# What is needed
Only a number is wanted here: the count of lines in the data below where the string "should" occurs.

# Material for the task
******

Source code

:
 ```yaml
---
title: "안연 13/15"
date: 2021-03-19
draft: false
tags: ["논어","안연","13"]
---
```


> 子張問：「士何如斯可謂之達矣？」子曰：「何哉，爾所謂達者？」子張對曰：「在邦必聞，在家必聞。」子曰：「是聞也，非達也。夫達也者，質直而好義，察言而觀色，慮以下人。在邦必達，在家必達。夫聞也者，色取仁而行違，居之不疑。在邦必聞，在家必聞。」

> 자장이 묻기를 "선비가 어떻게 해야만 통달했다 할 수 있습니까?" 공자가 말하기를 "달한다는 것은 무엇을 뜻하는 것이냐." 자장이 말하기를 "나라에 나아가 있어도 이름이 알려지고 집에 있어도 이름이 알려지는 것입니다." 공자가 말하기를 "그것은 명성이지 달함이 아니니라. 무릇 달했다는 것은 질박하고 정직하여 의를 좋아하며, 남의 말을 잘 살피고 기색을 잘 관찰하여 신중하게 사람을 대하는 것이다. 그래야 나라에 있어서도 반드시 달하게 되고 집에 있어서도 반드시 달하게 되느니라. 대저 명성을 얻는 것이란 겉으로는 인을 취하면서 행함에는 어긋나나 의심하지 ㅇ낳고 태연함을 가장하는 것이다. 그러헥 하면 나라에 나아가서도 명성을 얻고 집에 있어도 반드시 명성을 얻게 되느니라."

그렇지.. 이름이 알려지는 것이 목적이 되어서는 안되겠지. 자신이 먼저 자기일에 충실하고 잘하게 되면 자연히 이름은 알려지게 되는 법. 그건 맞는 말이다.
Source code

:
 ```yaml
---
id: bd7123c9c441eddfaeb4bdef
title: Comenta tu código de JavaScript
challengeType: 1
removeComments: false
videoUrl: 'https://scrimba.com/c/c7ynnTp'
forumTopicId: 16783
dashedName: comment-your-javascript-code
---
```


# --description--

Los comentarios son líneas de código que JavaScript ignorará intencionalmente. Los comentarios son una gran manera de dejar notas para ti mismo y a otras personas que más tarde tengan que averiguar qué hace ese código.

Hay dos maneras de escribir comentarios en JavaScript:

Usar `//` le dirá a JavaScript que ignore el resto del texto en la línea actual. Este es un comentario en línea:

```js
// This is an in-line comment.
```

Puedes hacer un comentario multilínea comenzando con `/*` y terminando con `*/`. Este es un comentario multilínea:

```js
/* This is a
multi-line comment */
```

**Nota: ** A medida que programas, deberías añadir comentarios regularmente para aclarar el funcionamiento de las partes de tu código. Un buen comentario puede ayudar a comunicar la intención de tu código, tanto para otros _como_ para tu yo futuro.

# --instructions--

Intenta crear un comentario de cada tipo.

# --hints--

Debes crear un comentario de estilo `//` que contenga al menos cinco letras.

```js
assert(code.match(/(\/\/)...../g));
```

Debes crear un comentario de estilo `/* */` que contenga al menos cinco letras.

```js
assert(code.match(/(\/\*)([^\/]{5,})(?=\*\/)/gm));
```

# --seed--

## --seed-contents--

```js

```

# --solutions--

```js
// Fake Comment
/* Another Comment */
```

******

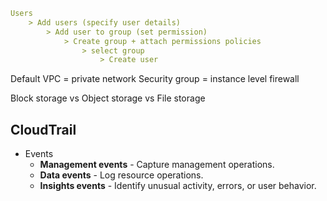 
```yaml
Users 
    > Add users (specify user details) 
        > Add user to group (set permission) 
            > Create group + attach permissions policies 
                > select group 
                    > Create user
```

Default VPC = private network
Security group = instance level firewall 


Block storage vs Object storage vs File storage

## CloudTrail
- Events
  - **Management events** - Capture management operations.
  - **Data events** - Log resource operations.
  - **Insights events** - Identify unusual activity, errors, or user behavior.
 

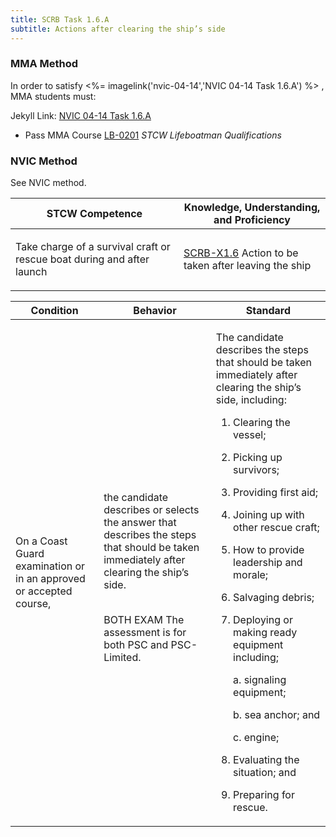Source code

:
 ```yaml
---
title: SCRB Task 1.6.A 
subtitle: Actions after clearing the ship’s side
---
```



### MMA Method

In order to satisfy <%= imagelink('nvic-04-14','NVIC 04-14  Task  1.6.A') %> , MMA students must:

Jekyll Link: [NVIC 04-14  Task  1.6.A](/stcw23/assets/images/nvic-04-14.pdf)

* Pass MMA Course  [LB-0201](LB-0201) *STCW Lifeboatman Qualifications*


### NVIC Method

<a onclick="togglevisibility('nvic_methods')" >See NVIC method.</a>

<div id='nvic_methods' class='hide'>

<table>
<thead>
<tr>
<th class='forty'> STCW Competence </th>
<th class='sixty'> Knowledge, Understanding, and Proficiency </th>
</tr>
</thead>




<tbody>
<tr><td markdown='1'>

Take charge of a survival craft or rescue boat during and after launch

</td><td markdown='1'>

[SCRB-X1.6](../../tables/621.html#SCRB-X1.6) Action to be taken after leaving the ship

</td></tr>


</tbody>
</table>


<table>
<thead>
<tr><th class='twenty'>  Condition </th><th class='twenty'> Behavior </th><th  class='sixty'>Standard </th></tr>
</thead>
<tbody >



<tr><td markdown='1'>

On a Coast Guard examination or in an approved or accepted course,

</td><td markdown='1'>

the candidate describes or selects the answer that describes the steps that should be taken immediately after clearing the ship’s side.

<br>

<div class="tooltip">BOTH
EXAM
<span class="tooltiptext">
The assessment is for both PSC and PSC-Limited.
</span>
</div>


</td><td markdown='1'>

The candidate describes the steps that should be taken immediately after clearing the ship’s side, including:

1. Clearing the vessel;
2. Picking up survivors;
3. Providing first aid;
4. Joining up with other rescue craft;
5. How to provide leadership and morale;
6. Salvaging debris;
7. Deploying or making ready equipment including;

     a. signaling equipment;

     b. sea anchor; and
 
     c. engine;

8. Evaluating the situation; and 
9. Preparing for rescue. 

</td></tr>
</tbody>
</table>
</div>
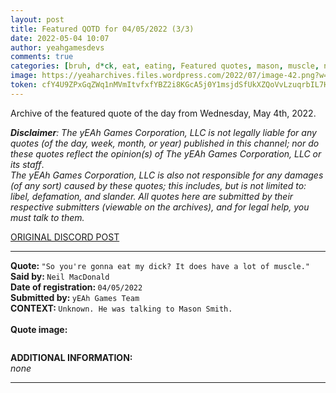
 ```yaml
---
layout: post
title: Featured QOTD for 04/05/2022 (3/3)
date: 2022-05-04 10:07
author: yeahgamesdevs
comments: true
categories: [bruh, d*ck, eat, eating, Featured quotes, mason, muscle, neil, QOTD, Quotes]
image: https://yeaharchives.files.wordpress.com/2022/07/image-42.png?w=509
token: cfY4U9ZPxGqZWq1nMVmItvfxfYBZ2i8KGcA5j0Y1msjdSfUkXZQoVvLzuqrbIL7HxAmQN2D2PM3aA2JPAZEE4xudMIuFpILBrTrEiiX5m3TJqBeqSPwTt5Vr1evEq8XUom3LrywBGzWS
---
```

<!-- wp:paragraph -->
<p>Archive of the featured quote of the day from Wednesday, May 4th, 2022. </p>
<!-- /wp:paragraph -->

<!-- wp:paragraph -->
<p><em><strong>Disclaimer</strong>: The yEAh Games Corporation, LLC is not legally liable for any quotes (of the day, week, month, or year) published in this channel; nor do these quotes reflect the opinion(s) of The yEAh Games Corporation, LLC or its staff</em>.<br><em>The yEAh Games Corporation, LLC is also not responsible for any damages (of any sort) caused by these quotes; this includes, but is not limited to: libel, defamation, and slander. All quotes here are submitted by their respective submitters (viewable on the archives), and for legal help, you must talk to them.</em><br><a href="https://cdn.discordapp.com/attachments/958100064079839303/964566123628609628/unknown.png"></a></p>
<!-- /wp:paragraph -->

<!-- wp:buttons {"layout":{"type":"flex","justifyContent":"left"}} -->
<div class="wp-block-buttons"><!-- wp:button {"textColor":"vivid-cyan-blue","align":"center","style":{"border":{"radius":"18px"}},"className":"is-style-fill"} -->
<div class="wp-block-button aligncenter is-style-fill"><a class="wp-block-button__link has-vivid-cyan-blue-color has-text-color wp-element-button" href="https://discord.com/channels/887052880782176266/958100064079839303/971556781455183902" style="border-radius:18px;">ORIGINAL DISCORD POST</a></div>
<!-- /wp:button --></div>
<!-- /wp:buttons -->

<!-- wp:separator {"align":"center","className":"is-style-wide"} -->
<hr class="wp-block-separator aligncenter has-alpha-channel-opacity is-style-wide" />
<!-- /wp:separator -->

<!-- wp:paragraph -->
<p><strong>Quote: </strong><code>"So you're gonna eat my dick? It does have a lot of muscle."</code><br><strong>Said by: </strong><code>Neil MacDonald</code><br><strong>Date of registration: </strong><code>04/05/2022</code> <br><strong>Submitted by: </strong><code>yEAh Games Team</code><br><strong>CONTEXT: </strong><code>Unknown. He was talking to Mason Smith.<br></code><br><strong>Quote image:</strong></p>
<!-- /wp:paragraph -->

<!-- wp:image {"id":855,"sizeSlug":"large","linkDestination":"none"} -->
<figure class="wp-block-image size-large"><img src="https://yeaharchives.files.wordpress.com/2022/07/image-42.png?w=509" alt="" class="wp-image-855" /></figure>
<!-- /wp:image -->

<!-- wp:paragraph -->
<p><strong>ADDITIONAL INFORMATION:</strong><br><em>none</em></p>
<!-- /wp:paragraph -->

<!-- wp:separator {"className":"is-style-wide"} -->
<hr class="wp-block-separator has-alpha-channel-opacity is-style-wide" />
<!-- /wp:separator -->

******

# Exercise answer
2